The father never got his watch fixed. It was a valuable clue, a historical artifact. He’d never tamper with stuff like that. It was found in his apartment, still frozen at 10:52.

It had been nine months since Will died and his father was still working it out. When his current wife phoned him at ten o’clock that night, she went on and on about how hot and unbearable it had been in Miami that day and even at ten o’clock at night for that matter and he told her his outdoor thermometer indicated it was 58 degrees at noon there that day and of course even cooler at ten o’clock at night and she went, “Big deal.”

Then she said, “What’s happening to us?”

“I underestimated the gravitational gap,” he told her.

“The what?”

“Me being up here and you being down there,” he explained.

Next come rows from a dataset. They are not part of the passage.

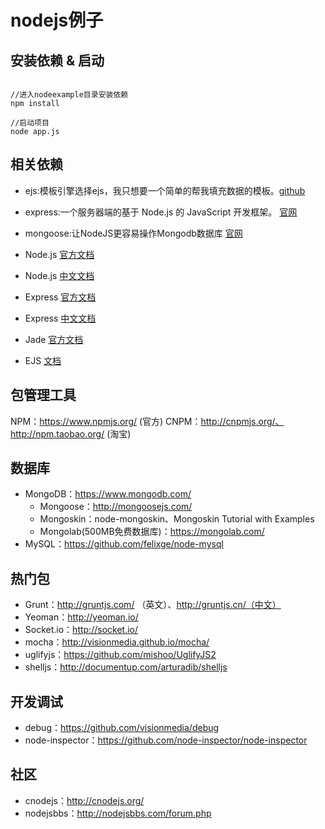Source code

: # nodejs例子



## 安装依赖 & 启动

```

//进入nodeexample目录安装依赖
npm install

//启动项目
node app.js

```



## 相关依赖

- ejs:模板引擎选择ejs，我只想要一个简单的帮我填充数据的模板。[github](https://github.com/tj/ejs)
- express:一个服务器端的基于 Node.js 的 JavaScript 开发框架。 [官网](http://expressjs.com/)
- mongoose:让NodeJS更容易操作Mongodb数据库 [官网](http://mongoosejs.com/)

- Node.js [官方文档](http://nodejs.org/api/)
- Node.js [中文文档](http://nodejs.jsbin.cn/api/)
- Express [官方文档](http://expressjs.com/)
- Express [中文文档](http://expressjs.jser.us/)
- Jade [官方文档](http://jade-lang.com/)
- EJS [文档](http://www.embeddedjs.com/)


## 包管理工具

NPM：https://www.npmjs.org/ (官方)
CNPM：http://cnpmjs.org/、http://npm.taobao.org/ (淘宝)


## 数据库

- MongoDB：https://www.mongodb.com/
    - Mongoose：http://mongoosejs.com/
    - Mongoskin：node-mongoskin、Mongoskin Tutorial with Examples
    - Mongolab(500MB免费数据库)：https://mongolab.com/
- MySQL：https://github.com/felixge/node-mysql

## 热门包

- Grunt：http://gruntjs.com/ （英文）、http://gruntjs.cn/（中文）
- Yeoman：http://yeoman.io/
- Socket.io：http://socket.io/
- mocha：http://visionmedia.github.io/mocha/
- uglifyjs：https://github.com/mishoo/UglifyJS2
- shelljs：http://documentup.com/arturadib/shelljs

## 开发调试

- debug：https://github.com/visionmedia/debug
- node-inspector：https://github.com/node-inspector/node-inspector

## 社区

- cnodejs：http://cnodejs.org/
- nodejsbbs：http://nodejsbbs.com/forum.php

“Are you breaking up with me?”

“I wouldn’t say that,” he said thoughtfully. “Like I said, I underestimated the gravitational gap.”

She didn’t say anything for a while and then she said, “This is a nightmare,” and hung up.

But she wasn’t about to give up her 75K job to join him up there — and he was glad of it. She couldn’t help him. He had to do this alone. He had been driven by something more than a V-8 engine to this northern place.

The next day he drove to Laconia Harley-Davidson in Meredith, N.H., and bought a Super Glide Low Rider. He’d been thinking about it since driving north. The dealer secured it on a trailer hitched to the Chrysler and Will’s father headed back to his northern pad.

The purpose of the bike was to hurtle helmet-less (no damn helmet law in New Hampshire) up and down the narrow, winding back roads, waiting for a two-ton pickup with Live Free Or Die plates to heave over the next rise, across the center line.